Among the entries below, find the lines that contain the string "your". State only how many there are.

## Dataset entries

========

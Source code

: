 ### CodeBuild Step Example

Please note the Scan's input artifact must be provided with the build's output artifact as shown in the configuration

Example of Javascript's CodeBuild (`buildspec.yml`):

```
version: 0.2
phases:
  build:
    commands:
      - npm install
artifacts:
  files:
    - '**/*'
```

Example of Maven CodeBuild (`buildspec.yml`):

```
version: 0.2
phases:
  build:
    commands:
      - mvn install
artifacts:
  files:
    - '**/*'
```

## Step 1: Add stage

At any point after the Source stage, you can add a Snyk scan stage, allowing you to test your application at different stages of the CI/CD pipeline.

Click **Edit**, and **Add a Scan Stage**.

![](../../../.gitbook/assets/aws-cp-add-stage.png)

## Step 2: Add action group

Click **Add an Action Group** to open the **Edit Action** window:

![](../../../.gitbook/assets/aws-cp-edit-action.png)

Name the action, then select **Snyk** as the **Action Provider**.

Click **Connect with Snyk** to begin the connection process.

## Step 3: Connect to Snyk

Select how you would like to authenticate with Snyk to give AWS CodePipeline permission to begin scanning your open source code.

========

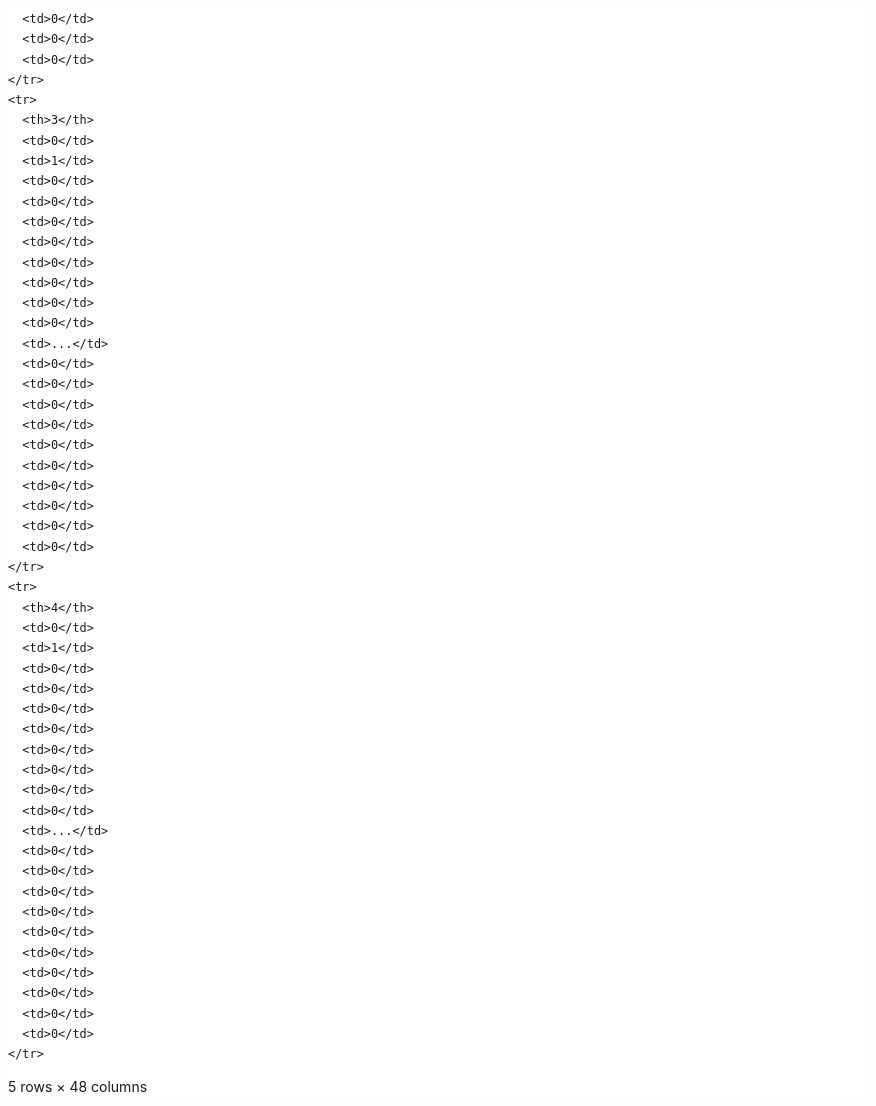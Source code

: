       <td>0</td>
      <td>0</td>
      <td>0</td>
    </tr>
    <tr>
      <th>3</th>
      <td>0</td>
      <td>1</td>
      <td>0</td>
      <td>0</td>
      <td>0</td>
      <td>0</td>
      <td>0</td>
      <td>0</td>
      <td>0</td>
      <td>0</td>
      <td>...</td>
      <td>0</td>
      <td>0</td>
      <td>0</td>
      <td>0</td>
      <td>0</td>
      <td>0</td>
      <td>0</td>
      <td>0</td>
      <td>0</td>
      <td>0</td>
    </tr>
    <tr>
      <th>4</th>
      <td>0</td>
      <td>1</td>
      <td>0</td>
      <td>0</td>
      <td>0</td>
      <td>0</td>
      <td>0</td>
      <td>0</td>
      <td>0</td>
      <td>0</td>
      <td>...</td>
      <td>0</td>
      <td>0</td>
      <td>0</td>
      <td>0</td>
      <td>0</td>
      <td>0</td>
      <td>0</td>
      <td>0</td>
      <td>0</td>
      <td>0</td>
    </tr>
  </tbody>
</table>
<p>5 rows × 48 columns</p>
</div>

========

## Response to this task
2